While this is a very good suggestion, it is certainly hindered by the fact that there is no comprehensive deep theme at the moment. E.g. the Brilliance themes are indeed well loaded with goodies, but they contain little in the way of coloring for OCaml constructs: nothing for modules, method calls, variant types, floating point numbers and operators, and so on -- these aren't even edge cases, they're core parts of the language, and I'm not sure their addition could be considered "tweaking". Now, I do 90% of my coding in OCaml, so this is what I've noticed, but I'd guess that there are other less-common languages in the bundles that are similarly unsupported by these deep themes.
This is, of course, fully understandible. If you don't code in OCaml, how the heck are you going to know what bits to add and highlight. That's why I haven't added anything for, say, HTML or CSS to any of my themes, because I touch a CSS file maybe four times a year. I wouldn't know what's missing in the theme...

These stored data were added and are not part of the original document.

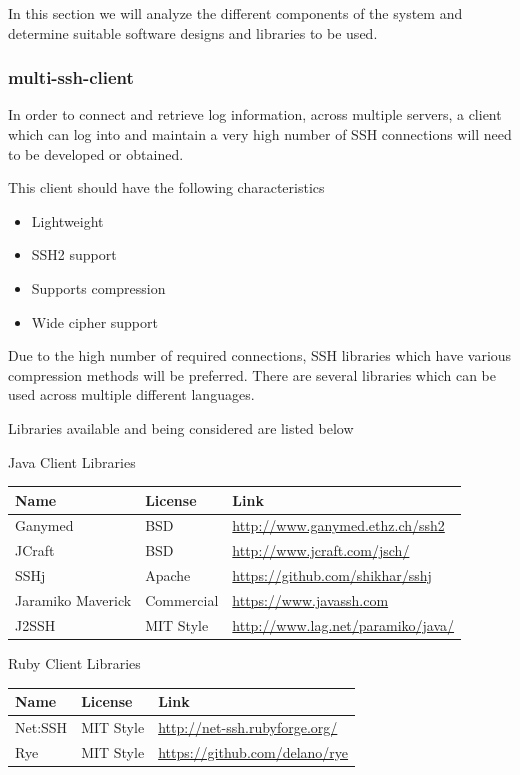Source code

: \documentclass{llncs}
\begin{document}
In this section we will analyze the different components of the system and determine suitable software designs and libraries to be used.

\subsubsection{multi-ssh-client}

In order to connect and retrieve log information, across multiple servers, a client which can log into and maintain a very high number of SSH connections will need to be developed or obtained.

This client should have the following characteristics

\begin{itemize}
\item Lightweight
\item	SSH2 support
\item	Supports compression
\item	Wide cipher support
\end{itemize}

Due to the high number of required connections, SSH libraries which have various compression methods will be preferred. There are several libraries which can be used across multiple different languages.

Libraries available and being considered are listed below

Java Client Libraries

\begin{flushleft}
    \begin{tabular}{ | l | l | l |}
    \hline
    Name & License & Link \\ \hline
    Ganymed & BSD & \url{http://www.ganymed.ethz.ch/ssh2}  \\ \hline
    JCraft & BSD & \url{http://www.jcraft.com/jsch/}\\ \hline
    SSHj & Apache &  \url{https://github.com/shikhar/sshj}  \\ \hline
    Jaramiko Maverick &  Commercial &  \url{https://www.javassh.com}  \\ \hline
    J2SSH & MIT Style &  \url{http://www.lag.net/paramiko/java/} \\
    \hline
    \end{tabular}
\end{flushleft}

Ruby Client Libraries

\begin{flushleft}
    \begin{tabular}{ | l | l | l |}
    \hline
    Name & License & Link \\ \hline
    Net:SSH & MIT Style & \url{http://net-ssh.rubyforge.org/}  \\ \hline
    Rye & MIT Style & \url{https://github.com/delano/rye}\\ 
    \hline
    \end{tabular}
\end{flushleft}
\end{document}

So, what am I saying here? I suppose it's that if this idea of starting with a deep theme and tweaking is to get off the ground, we should probably put together an actual deep theme that has better coverage. Or something along those lines. Now, I'd be happy to add my bits to some reference theme that the other, existing themes can be retrofitted to match. I'm just wondering what the best way to do this is -- should we use one of the Brilliance themes and add to it (a Brilliance Reference if you will)? Or is there a better way? Does anyone have any good suggestions here?
William D. Neumann
"There's just so many extra children, we could just feed the children to these tigers. We don't need them, we're not doing anything with them.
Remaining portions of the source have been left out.